=== MATERIAL PROVIDED ===

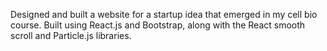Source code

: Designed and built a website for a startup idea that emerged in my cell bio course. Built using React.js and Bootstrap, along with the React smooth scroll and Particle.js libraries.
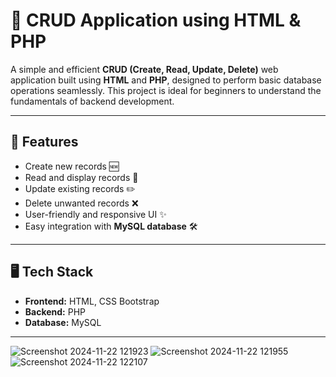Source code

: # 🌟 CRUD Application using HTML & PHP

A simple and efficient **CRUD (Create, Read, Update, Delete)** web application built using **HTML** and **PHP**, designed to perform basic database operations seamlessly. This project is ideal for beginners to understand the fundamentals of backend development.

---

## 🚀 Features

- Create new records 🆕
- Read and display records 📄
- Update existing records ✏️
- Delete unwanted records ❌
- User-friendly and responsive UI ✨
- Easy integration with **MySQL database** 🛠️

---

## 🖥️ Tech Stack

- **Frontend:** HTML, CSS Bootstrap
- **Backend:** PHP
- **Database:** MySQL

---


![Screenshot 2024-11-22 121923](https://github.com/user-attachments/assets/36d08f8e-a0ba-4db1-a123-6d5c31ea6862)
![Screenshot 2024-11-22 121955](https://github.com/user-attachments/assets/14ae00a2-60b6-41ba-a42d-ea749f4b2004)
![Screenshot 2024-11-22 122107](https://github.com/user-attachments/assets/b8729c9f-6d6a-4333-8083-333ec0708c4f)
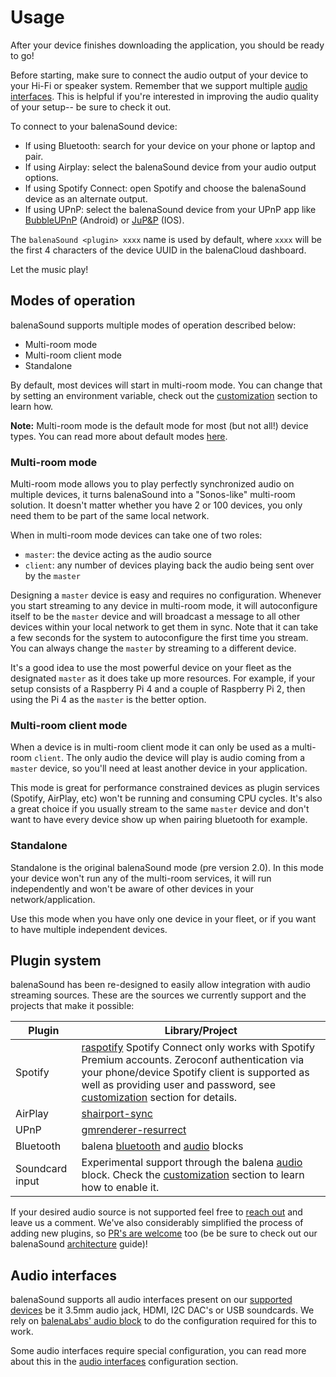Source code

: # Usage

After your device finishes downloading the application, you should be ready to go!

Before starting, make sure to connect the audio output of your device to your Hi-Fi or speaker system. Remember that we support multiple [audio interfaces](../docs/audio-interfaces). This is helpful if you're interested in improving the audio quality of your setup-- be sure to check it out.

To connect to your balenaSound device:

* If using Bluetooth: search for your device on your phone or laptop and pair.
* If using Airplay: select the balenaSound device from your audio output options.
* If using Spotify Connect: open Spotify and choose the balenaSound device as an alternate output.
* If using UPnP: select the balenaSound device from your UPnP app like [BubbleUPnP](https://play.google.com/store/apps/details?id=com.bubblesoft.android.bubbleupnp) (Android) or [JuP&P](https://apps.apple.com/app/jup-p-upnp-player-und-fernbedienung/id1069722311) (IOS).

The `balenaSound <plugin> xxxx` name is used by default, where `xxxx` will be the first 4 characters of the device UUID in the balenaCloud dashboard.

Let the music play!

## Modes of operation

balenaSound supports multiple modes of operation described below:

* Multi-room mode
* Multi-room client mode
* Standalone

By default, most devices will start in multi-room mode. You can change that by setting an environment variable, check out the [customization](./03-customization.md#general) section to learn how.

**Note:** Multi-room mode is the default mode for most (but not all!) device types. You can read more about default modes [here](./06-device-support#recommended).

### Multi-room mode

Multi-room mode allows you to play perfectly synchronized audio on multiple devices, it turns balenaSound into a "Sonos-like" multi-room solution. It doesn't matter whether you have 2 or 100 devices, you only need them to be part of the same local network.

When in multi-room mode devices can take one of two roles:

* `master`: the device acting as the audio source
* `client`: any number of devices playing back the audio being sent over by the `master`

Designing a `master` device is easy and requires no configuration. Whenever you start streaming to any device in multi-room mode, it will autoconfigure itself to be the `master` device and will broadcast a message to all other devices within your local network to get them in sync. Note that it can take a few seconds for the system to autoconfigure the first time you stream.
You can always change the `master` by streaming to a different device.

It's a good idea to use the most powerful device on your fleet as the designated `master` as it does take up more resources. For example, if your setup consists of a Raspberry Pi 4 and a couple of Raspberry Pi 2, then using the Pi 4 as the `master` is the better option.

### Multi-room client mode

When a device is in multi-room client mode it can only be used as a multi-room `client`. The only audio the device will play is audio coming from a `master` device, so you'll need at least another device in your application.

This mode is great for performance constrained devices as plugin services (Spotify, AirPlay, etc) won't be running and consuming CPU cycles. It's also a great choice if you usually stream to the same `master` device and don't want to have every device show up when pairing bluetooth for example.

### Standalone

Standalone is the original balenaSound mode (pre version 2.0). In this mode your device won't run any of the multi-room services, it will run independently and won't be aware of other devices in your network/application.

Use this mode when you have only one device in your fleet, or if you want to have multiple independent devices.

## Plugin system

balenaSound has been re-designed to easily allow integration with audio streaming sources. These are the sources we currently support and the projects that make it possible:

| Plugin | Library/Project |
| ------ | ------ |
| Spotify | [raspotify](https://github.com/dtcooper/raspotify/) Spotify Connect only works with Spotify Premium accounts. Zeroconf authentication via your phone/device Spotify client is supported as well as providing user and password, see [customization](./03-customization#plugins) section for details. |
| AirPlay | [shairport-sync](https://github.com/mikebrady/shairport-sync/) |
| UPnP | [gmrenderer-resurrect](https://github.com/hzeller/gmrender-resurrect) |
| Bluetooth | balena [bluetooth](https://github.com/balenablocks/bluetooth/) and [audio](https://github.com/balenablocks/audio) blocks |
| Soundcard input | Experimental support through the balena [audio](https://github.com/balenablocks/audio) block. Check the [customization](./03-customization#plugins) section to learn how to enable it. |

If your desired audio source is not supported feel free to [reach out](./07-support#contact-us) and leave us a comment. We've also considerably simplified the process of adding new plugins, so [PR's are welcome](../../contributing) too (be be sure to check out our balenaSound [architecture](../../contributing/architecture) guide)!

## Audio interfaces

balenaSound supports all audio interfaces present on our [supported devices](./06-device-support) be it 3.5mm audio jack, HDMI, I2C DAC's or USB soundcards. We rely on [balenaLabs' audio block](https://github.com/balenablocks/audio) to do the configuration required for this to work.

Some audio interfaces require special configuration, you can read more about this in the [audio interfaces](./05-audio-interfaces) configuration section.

===

▶ _TASK REQUIREMENTS_
Give the lines above again exactly, from the one containing "- **Database:** MySQL" to the one containing "an alternate output.", both included, but leave out the pictures.

▶ _RESPONSE_
- **Database:** MySQL

---


![Screenshot 2024-11-22 121923](https://github.com/user-attachments/assets/36d08f8e-a0ba-4db1-a123-6d5c31ea6862)
![Screenshot 2024-11-22 121955](https://github.com/user-attachments/assets/14ae00a2-60b6-41ba-a42d-ea749f4b2004)
![Screenshot 2024-11-22 122107](https://github.com/user-attachments/assets/b8729c9f-6d6a-4333-8083-333ec0708c4f)
Source code

: # Usage

After your device finishes downloading the application, you should be ready to go!

Before starting, make sure to connect the audio output of your device to your Hi-Fi or speaker system. Remember that we support multiple [audio interfaces](../docs/audio-interfaces). This is helpful if you're interested in improving the audio quality of your setup-- be sure to check it out.

To connect to your balenaSound device:

* If using Bluetooth: search for your device on your phone or laptop and pair.
* If using Airplay: select the balenaSound device from your audio output options.
* If using Spotify Connect: open Spotify and choose the balenaSound device as an alternate output.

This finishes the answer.